A laser is a device capable of emitting lasers. According to the working medium, lasers can be divided into four categories: gas lasers, solid lasers, semiconductor lasers, and dye lasers. Recently, free electron green laser pointers have been developed. High-power lasers are usually Pulse output.
Except for free electron lasers, the basic working principles of all lasers are the same. The indispensable conditions for generating a laser are that the number of particles is reversed and the gain is greater than the loss, so the essential components of the device are an excitation (or pumping) source and a working medium with a metastable energy level. Excitation is that the working medium excites to an excited state after absorbing external energy, creating conditions for achieving and maintaining the number of particles inversion. Excitation methods include optical excitation, electrical excitation, chemical excitation and nuclear energy excitation.

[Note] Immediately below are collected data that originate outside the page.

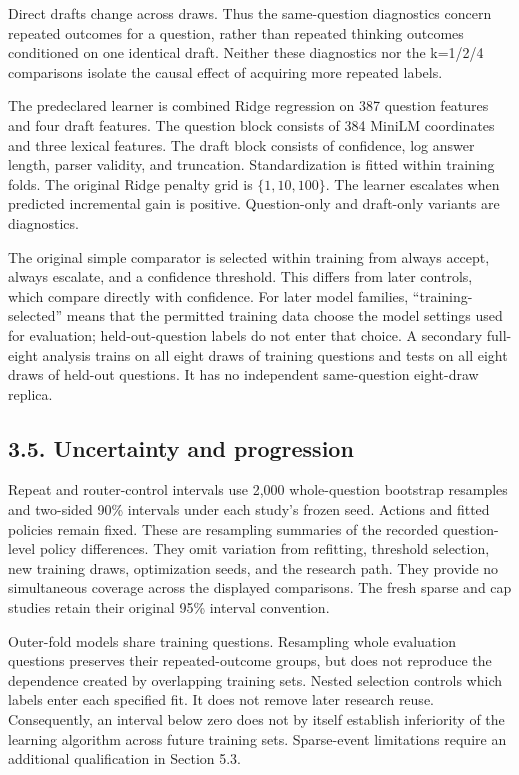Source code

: \documentclass[11pt,a4paper]{article}
\begin{document}
Direct drafts change across draws. Thus the same-question diagnostics concern repeated outcomes for a question, rather than repeated thinking outcomes conditioned on one identical draft. Neither these diagnostics nor the k=1/2/4 comparisons isolate the causal effect of acquiring more repeated labels.

The predeclared learner is combined Ridge regression on 387 question features and four draft features. The question block consists of 384 MiniLM coordinates and three lexical features. The draft block consists of confidence, log answer length, parser validity, and truncation. Standardization is fitted within training folds. The original Ridge penalty grid is \(\{1,10,100\}\). The learner escalates when predicted incremental gain is positive. Question-only and draft-only variants are diagnostics.

The original simple comparator is selected within training from always accept, always escalate, and a confidence threshold. This differs from later controls, which compare directly with confidence. For later model families, ``training-selected'' means that the permitted training data choose the model settings used for evaluation; held-out-question labels do not enter that choice. A secondary full-eight analysis trains on all eight draws of training questions and tests on all eight draws of held-out questions. It has no independent same-question eight-draw replica.

\subsection*{3.5. Uncertainty and progression}\label{sec:35-uncertainty-and-progression}
Repeat and router-control intervals use 2,000 whole-question bootstrap resamples and two-sided 90\% intervals under each study's frozen seed. Actions and fitted policies remain fixed. These are resampling summaries of the recorded question-level policy differences. They omit variation from refitting, threshold selection, new training draws, optimization seeds, and the research path. They provide no simultaneous coverage across the displayed comparisons. The fresh sparse and cap studies retain their original 95\% interval convention.

Outer-fold models share training questions. Resampling whole evaluation questions preserves their repeated-outcome groups, but does not reproduce the dependence created by overlapping training sets. Nested selection controls which labels enter each specified fit. It does not remove later research reuse. Consequently, an interval below zero does not by itself establish inferiority of the learning algorithm across future training sets. Sparse-event limitations require an additional qualification in Section 5.3.
\end{document}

The working medium has a metastable energy level to make the stimulated radiation dominate, thereby achieving optical amplification. A common component of green laser pointers is a resonant cavity, but a resonant cavity (see Optical Resonant Cavity) is not an indispensable component. A resonant cavity allows photons in the cavity to have a consistent frequency, phase, and running direction, thereby The laser has good directivity and coherence. In addition, it can shorten the length of the working material very well, and it can also adjust the mode of the generated laser (that is, mode selection) by changing the length of the resonant cavity, so the general laser has a resonant cavity.
1. Working substance: The core of the green laser pointer, only the substance that can achieve the energy level transition can be used as the working substance of the laser.
2. Incentive energy: Its role is to give working substance energy to excite atoms from low energy levels to high energy levels of external energy. There can usually be light, thermal, electrical, chemical, etc.
3. Optical resonant cavity: The first effect is to continuously stimulate the stimulated radiation of the working substance; the second is to continuously accelerate the photons; the third is to limit the direction of the green laser pointer output. The simplest optical resonator consists of two parallel mirrors placed at both ends of a helium-neon laser. When some neon atoms transition between the two energy levels where the number of particles is reversed, and radiate photons parallel to the laser direction, these photons will be reflected back and forth between the two mirrors, so they will continue to cause stimulated radiation, Very fast lasers are produced very quickly.